In this notebook, we will study how Hidden Markov Models can be applied to speech recognition and introduce some useful automatic speech recognition (ASR) tools.

Hidden Markov Models' Applications

Because of HMMs' structure, they are very well suited for analyzing time series, as these data can be modeled as a stochastic process. Some examples of these applications are in financial analysis (example), expression and gesture analysis (example), and speech recognition. In this notebook, we will study how HMMs can be applied for speech recognition and introduce some useful automatic speech recognition (ASR) tools.

Contents:

Audio Signal Manipulation

In order to understand a speech recognition system first we'll see how audio signals are stored digitally.

In [1]:
from IPython.display import Audio
from scipy.io.wavfile import read
import numpy as np
import matplotlib.pyplot as plt
%matplotlib inline
plt.rcParams['figure.figsize'] = (24, 10)
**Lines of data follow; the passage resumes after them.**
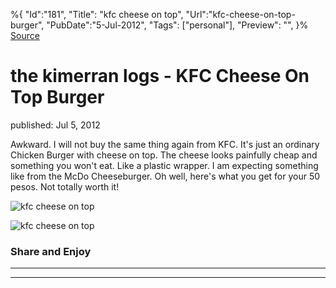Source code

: ﻿%{
    "Id":"181",
    "Title": "kfc cheese on top",
    "Url":"kfc-cheese-on-top-burger",
    "PubDate":"5-Jul-2012",
    "Tags": ["personal"],
    "Preview": "",
}%
[Source](http://markhughneri.com/blog/211/kfc-cheese-on-top-burger/ "Permalink to the kimerran logs - KFC Cheese On Top Burger")

# the kimerran logs - KFC Cheese On Top Burger

published: Jul 5, 2012

Awkward. I will not buy the same thing again from KFC. It's just an ordinary Chicken Burger with cheese on top. The cheese looks painfully cheap and something you won't eat. Like a plastic wrapper. I am expecting something like from the McDo Cheeseburger. Oh well, here's what you get for your 50 pesos. Not totally worth it!

![kfc cheese on top][1]

![kfc cheese on top][2]

### Share and Enjoy

* * *

* * *

[1]: http://markhughneri.com/blog/assets/loading.gif
[2]: http://www.sisigbytes.com/food/wp-content/uploads/sites/2/2012/07/kfc-cheese-on-top.jpg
To record an audio wave digitally, an audio device (e.g. a microphone) will sample the original sound wave periodically and record the wave's amplitude. The rate at which the device is recording the original wave is called the sampling rate and it should be at least twice the highest frequency in the audio wave (Nyquist's rate). The recorded sound could also have multiple channels as well (for example, the left and right channel). Here we will use data from the Free Spoken Digit Dataset (FSDD) to visualize a few audio waves.

In [2]:
Fs, data2_1 = read('Audio/recordings_2_jackson_1.wav')
print(f'sampling rate: {Fs}')
print (f'speaker 1 audio shape: {data2_1.shape}')
Audio(data2_1, rate=Fs)
sampling rate: 8000
speaker 1 audio shape: (4424,)
Out[2]:
In [3]:
Fs, data2_2 = read('Audio/recordings_2_george_29.wav')
print(f'sampling rate: {Fs}')
print (f'speaker 1 audio shape: {data2_2.shape}')
Audio(data2_2, rate=Fs)
sampling rate: 8000
speaker 1 audio shape: (3050,)
Out[3]:

Here is the word "two", spoken by two different people. scipy.io.wavfile.read reads its input .wav file and returns two arguments: the audio file sampling rate and a numpy array containing the amplitude values. Here the dimentions of those arrays are $3050\times1$ and $4424\times1$ meaning the files contain a single channel audio wave with the duration of $\frac{3050}{8000} = 0.38$ and $\frac{4424}{8000} = 0.55$ seconds.

In [4]:
Fs, data1 = read('Audio/recordings_1_jackson_10.wav')
Audio(data1, rate=Fs)
Out[4]:

Also included is the word "one" uttered by the first speaker. Now we plot the original waves and their fourier transform to visualize the data and their patterns.

In [5]:
def plot_sound(data, axs, speaker, word):
    axs[0].plot(data)
    axs[0].set_ylabel('Amplitude')
    axs[0].set_xlabel('time')
    axs[0].set_title(f'Original Wave / Speaker {speaker} word "{word}"')
    axs[1].semilogy(np.abs(np.fft.fft(data)))
    axs[1].set_ylabel('$| F(wave)|$')
    axs[1].set_xlabel('frequency')
    axs[1].set_title(f'Fourier transform / Speaker {speaker} word "{word}"')
    

fig, axs = plt.subplots(nrows=2, ncols=3)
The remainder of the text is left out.